Search each line of the data for the word "menampilkan"; copy every line where it is found.

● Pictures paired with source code
┌──
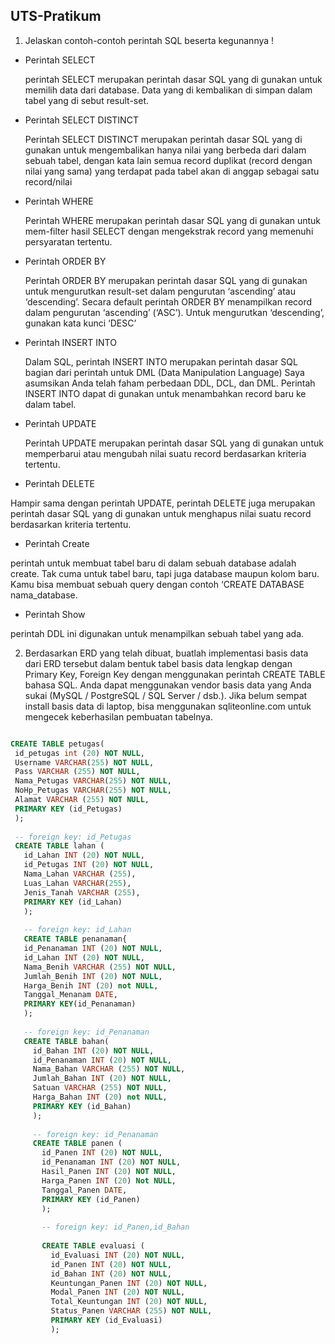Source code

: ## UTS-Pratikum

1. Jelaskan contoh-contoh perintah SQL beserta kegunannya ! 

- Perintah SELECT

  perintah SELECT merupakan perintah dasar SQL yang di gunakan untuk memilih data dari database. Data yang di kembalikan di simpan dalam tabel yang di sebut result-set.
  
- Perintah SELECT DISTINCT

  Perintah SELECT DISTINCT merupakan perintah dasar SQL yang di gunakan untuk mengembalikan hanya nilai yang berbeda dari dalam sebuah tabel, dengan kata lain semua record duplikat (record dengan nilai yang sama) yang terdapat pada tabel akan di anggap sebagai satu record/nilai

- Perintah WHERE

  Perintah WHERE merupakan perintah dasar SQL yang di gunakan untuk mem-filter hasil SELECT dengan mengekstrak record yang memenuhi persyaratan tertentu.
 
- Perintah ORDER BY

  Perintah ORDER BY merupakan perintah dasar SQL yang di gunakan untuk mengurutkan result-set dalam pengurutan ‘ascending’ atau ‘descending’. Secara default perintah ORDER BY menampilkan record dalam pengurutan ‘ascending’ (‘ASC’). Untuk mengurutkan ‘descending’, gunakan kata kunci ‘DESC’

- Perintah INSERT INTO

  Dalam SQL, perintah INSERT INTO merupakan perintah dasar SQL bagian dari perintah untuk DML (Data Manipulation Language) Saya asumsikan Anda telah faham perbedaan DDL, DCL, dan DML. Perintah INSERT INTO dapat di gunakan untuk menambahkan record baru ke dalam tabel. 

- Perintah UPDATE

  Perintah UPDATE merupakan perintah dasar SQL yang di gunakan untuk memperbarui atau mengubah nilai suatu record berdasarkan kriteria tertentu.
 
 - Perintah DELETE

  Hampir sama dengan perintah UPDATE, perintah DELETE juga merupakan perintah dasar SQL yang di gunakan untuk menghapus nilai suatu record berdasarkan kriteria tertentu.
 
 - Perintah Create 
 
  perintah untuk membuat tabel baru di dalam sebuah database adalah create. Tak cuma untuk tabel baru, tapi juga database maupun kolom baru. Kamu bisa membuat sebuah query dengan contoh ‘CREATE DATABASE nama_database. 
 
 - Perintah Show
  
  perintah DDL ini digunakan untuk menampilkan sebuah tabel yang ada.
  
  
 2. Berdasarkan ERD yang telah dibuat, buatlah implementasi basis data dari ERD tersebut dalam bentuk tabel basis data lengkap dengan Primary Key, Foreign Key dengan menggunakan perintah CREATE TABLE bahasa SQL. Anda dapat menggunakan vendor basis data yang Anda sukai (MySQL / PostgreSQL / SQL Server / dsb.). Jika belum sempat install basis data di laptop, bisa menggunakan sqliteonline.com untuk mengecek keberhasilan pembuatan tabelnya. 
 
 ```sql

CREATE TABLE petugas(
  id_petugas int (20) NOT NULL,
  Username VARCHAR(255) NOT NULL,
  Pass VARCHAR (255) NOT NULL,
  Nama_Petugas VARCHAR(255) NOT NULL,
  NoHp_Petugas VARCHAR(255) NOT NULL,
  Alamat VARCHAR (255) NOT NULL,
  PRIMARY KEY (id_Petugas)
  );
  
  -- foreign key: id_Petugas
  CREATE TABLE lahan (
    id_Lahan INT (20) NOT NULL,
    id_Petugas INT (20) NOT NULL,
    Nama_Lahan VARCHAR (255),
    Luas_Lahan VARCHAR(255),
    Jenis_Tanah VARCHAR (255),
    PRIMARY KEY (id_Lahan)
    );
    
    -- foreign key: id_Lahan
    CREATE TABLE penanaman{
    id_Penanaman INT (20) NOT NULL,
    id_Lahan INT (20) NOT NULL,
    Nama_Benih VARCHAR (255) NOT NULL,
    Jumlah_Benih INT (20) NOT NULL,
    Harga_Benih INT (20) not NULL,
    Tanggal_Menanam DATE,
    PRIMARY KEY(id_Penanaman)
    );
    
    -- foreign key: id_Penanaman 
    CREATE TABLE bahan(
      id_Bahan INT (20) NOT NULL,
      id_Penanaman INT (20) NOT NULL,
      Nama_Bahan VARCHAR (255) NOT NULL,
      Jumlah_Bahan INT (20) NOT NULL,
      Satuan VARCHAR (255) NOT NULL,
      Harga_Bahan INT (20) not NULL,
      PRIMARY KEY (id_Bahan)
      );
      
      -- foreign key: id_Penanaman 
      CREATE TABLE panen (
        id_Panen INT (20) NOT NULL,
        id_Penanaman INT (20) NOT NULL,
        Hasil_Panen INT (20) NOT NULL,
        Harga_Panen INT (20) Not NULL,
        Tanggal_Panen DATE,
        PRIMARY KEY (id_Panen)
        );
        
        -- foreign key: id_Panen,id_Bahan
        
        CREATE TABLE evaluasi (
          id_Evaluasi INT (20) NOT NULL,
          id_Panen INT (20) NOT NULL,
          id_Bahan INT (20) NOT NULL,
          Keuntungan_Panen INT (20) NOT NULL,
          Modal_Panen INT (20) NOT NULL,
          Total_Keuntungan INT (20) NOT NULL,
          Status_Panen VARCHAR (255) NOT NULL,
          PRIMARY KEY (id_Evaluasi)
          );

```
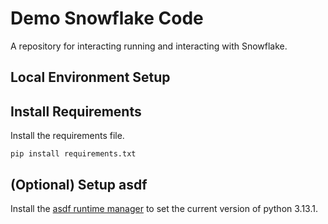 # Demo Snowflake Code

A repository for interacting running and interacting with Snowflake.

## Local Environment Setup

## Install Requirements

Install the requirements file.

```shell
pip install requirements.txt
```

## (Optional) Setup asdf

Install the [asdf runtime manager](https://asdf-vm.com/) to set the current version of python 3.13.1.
└──
● ANSWER SPACE
  Perintah ORDER BY merupakan perintah dasar SQL yang di gunakan untuk mengurutkan result-set dalam pengurutan ‘ascending’ atau ‘descending’. Secara default perintah ORDER BY menampilkan record dalam pengurutan ‘ascending’ (‘ASC’). Untuk mengurutkan ‘descending’, gunakan kata kunci ‘DESC’
  perintah DDL ini digunakan untuk menampilkan sebuah tabel yang ada.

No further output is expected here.